Станислав Лем «Путешествие одиннадцатое»

Rovdyr, 28 апреля 2017 г. 14:48

В цикле «Звездные дневники Ийона Тихого» Одиннадцатое путешествие является единственным, которое я оценил максимально высоко. В своем отзыве я обращу внимание на один важный аспект, выделивший этот рассказ среди прочих.

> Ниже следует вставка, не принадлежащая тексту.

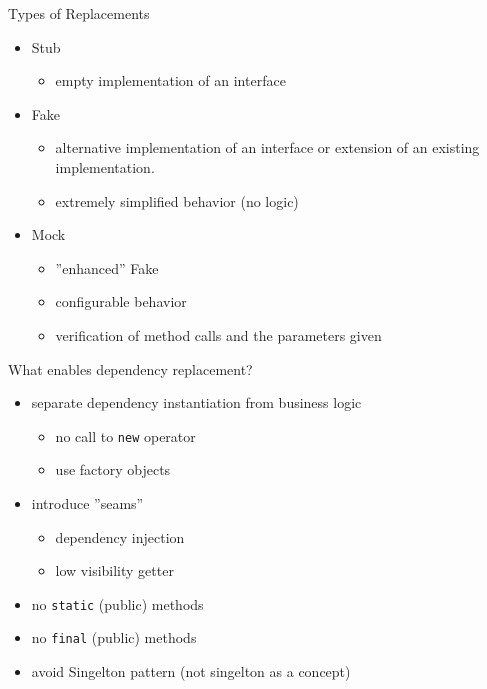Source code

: \documentclass[SoftwareQuality.tex]{subfiles}
\begin{document}
\begin{frame}{Types of Replacements} 
	\begin{itemize}
	\item Stub
		\begin{itemize}
			\item empty implementation of an interface 
		\end{itemize}
		\vfill
	\item Fake
		\begin{itemize}
			\item alternative implementation of an interface or extension of an existing implementation.
			\item extremely simplified behavior (no logic)
		\end{itemize}
	\item Mock
		\begin{itemize}
			\item ''enhanced'' Fake
			\item configurable behavior
			\item verification of method calls and the parameters given
		\end{itemize}
	\end{itemize}
\end{frame}

\begin{frame}{What enables dependency replacement?} 
	\begin{itemize}
		\item separate dependency instantiation from business logic
			\begin{itemize}
				\item no call to \texttt{new} operator
				\item use factory objects
			\end{itemize}
		\item introduce ''seams''
			\begin{itemize}
				\item dependency injection
				\item low visibility getter
			\end{itemize}
		\item no \texttt{static} (public) methods
		\item no \texttt{final} (public) methods
		\item avoid Singelton pattern (not singelton as a concept)
	\end{itemize}
\end{frame}
\end{document}
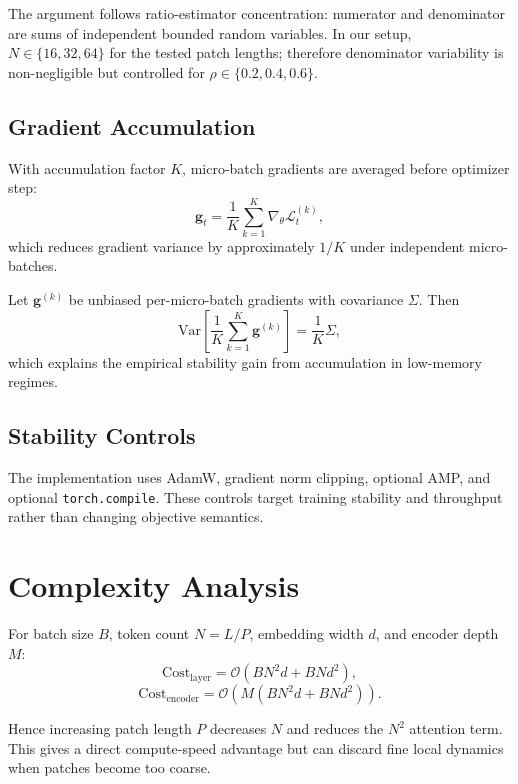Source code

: \documentclass[conference]{IEEEtran}
\begin{document}
The argument follows ratio-estimator concentration: numerator and denominator are sums of independent bounded random variables. In our setup, $N \in \{16, 32, 64\}$ for the tested patch lengths; therefore denominator variability is non-negligible but controlled for $\rho\in\{0.2,0.4,0.6\}$.

\subsection{Gradient Accumulation}
With accumulation factor $K$, micro-batch gradients are averaged before optimizer step:
\begin{equation}
\mathbf{g}_t = \frac{1}{K}\sum_{k=1}^{K} \nabla_\theta \mathcal{L}^{(k)}_t,
\label{eq:gradacc}
\end{equation}
which reduces gradient variance by approximately $1/K$ under independent micro-batches.

Let $\mathbf{g}^{(k)}$ be unbiased per-micro-batch gradients with covariance $\Sigma$. Then
\begin{equation}
\mathrm{Var}\!\left[\frac{1}{K}\sum_{k=1}^{K}\mathbf{g}^{(k)}\right] = \frac{1}{K}\Sigma,
\label{eq:gradvar}
\end{equation}
which explains the empirical stability gain from accumulation in low-memory regimes.

\subsection{Stability Controls}
The implementation uses AdamW, gradient norm clipping, optional AMP, and optional \texttt{torch.compile}. These controls target training stability and throughput rather than changing objective semantics.

\section{Complexity Analysis}
For batch size $B$, token count $N=L/P$, embedding width $d$, and encoder depth $M$:
\begin{equation}
\text{Cost}_{\text{layer}} = \mathcal{O}(B N^2 d + B N d^2),
\label{eq:layercost}
\end{equation}
\begin{equation}
\text{Cost}_{\text{encoder}} = \mathcal{O}\left(M(B N^2 d + B N d^2)\right).
\label{eq:encodercost}
\end{equation}

Hence increasing patch length $P$ decreases $N$ and reduces the $N^2$ attention term. This gives a direct compute-speed advantage but can discard fine local dynamics when patches become too coarse.
\end{document}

Но для начала вкратце сформулирую свое мнение обо всем цикле. Я не внес его в список своего любимого чтения; и, кроме Одиннадцатого путешествия, нет ни одного рассказа, который хотелось бы в будущем перечитать заново (кроме, пожалуй, еще искрометной родословной Тихого в Двадцать восьмом путешествии). Сюжеты не показались мне увлекательными, а юмор Станислава Лема по чисто субъективным ощущениям воспринимался мной как что-то слишком чужое. Временами он, конечно, вызывал улыбку, но кроме Одиннадцатого путешествия — лишь эпизодически. Кроме того, я не считаю сильным художественным приемом и эффектом постоянный лемовский сарказм, направленный в адрес человечества. В принципе, этот сарказм я по большей части разделяю. Но в форме иронического абсурда, замешанного на буйной фантазии, он стал быстро вызывать утомление и даже порой раздражение. И юмор этому не только не препятствовал, но временами как раз способствовал.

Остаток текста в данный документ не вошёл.